(EXERCISE INPUT begins)

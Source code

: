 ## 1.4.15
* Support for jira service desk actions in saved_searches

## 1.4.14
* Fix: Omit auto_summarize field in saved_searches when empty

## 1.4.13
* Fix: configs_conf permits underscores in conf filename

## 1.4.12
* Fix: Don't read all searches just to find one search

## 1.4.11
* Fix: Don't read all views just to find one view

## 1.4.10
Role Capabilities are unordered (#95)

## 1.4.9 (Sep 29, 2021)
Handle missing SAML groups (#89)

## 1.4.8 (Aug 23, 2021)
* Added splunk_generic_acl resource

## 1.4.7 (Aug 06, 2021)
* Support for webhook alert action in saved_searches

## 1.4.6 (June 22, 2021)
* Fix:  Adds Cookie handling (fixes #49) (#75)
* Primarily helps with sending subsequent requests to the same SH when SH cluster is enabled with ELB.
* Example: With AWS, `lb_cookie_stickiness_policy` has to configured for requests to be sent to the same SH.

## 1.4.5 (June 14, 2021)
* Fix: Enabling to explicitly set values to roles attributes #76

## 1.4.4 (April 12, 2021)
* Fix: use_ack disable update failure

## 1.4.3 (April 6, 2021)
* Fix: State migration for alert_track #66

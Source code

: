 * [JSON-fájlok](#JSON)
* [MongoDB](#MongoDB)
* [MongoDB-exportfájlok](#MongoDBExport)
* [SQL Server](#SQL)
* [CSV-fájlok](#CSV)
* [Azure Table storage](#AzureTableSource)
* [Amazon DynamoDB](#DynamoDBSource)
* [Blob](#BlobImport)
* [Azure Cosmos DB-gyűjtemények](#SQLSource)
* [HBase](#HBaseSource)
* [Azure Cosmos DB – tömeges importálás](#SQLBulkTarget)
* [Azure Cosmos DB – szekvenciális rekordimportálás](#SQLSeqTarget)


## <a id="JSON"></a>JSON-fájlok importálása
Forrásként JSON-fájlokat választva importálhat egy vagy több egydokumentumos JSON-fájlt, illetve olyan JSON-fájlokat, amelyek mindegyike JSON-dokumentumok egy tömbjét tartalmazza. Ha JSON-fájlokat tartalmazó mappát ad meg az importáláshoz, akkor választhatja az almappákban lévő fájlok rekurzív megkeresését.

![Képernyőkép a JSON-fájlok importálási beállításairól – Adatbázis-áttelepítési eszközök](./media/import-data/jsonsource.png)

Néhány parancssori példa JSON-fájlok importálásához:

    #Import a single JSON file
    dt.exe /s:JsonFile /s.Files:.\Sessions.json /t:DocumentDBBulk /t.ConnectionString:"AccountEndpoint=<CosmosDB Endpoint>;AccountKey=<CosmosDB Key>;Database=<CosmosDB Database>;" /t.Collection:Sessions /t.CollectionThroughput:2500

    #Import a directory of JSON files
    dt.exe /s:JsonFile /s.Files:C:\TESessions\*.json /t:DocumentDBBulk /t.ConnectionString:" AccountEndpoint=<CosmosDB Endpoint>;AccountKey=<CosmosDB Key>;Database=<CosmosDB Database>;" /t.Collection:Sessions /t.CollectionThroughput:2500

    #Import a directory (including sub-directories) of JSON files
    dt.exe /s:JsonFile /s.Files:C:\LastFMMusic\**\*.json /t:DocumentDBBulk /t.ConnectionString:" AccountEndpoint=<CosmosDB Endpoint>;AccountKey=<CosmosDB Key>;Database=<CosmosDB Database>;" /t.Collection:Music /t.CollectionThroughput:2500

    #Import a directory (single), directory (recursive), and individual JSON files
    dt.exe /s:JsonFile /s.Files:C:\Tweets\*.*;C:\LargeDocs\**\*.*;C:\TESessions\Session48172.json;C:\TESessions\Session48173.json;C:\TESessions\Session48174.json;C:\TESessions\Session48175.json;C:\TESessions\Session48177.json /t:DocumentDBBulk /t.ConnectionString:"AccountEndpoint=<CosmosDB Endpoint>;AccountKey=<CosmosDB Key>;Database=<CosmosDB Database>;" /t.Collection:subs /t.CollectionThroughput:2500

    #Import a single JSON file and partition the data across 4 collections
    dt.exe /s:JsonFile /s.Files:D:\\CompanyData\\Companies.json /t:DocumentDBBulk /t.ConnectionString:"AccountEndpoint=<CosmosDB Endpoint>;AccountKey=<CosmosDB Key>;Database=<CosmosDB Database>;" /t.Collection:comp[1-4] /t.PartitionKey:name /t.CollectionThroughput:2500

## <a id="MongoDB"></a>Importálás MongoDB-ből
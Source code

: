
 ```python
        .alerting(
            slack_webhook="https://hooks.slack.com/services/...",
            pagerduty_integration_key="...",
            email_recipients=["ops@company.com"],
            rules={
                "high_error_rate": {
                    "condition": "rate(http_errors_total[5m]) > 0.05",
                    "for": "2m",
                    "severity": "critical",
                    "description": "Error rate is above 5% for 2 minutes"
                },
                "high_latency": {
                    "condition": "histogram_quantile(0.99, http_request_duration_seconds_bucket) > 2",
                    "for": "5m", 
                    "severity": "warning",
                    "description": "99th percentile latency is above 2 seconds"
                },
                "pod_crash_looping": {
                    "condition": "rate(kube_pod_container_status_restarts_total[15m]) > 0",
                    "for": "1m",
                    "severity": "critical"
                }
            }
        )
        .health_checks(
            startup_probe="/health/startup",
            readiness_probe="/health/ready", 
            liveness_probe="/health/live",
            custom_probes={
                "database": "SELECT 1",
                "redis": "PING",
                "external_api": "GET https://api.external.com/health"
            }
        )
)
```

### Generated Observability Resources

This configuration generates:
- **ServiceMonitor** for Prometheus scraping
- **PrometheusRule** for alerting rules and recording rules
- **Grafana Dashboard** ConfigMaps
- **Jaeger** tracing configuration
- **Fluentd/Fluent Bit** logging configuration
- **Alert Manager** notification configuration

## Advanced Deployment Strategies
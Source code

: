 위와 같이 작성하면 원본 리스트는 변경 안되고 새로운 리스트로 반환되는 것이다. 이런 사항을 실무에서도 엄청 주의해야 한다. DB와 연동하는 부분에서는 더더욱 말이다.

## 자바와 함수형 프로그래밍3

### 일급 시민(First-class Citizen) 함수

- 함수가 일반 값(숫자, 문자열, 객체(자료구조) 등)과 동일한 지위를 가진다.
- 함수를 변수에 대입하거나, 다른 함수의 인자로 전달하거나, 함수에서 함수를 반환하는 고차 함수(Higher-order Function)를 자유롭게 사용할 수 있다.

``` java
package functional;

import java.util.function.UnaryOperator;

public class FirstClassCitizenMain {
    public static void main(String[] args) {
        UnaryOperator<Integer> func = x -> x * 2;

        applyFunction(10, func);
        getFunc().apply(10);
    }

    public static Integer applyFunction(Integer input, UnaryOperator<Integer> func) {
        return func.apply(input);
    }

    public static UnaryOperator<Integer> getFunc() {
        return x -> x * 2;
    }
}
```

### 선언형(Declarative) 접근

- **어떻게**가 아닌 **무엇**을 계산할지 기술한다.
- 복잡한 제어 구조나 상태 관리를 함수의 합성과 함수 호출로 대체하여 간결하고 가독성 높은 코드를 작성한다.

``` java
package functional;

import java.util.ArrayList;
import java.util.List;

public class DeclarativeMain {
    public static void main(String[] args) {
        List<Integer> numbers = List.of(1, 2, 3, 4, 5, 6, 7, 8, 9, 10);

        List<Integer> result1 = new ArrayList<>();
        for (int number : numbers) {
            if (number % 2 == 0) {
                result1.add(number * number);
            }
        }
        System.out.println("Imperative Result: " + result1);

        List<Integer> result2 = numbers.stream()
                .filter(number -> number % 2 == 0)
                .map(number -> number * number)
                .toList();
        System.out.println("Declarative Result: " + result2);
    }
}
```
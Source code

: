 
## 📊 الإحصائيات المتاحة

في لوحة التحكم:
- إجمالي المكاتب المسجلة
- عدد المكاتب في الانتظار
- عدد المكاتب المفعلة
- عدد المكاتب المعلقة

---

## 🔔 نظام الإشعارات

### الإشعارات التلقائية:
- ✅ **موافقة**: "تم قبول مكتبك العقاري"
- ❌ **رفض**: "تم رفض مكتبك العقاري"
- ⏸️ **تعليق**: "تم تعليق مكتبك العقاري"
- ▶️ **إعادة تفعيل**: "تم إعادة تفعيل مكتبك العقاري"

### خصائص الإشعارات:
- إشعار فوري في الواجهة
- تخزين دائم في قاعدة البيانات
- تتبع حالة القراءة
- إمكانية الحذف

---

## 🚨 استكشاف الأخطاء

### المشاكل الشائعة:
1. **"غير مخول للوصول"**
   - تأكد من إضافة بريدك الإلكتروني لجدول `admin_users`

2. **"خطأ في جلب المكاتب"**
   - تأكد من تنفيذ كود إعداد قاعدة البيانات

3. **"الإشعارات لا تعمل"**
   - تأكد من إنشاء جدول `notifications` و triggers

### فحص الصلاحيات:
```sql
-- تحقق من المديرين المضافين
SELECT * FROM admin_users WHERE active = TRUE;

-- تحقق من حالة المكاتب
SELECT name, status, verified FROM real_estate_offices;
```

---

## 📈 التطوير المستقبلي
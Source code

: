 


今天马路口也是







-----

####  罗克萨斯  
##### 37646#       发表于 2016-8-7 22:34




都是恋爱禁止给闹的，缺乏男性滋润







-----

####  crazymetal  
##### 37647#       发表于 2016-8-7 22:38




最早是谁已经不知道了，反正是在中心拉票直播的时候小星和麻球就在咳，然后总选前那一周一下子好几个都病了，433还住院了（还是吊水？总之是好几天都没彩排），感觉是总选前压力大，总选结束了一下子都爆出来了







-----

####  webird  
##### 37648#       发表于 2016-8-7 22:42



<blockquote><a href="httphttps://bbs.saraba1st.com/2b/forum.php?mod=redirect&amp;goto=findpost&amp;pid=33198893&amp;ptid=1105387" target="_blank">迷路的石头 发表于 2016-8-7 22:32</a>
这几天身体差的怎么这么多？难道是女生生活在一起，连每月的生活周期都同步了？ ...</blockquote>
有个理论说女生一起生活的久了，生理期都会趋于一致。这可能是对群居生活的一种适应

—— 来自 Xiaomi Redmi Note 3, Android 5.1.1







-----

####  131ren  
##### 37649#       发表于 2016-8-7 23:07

(EXERCISE INPUT ends)

- _DIRECTIONS FOR THIS TASK_
What is needed is every line from the start of the entries through the line containing "## 1.4.6 (June 22, 2021)", returned word for word and nothing else.

- _WRITTEN ANSWER_
Source code

: ## 1.4.15
* Support for jira service desk actions in saved_searches

## 1.4.14
* Fix: Omit auto_summarize field in saved_searches when empty

## 1.4.13
* Fix: configs_conf permits underscores in conf filename

## 1.4.12
* Fix: Don't read all searches just to find one search

## 1.4.11
* Fix: Don't read all views just to find one view

## 1.4.10
Role Capabilities are unordered (#95)

## 1.4.9 (Sep 29, 2021)
Handle missing SAML groups (#89)

## 1.4.8 (Aug 23, 2021)
* Added splunk_generic_acl resource

## 1.4.7 (Aug 06, 2021)
* Support for webhook alert action in saved_searches

## 1.4.6 (June 22, 2021)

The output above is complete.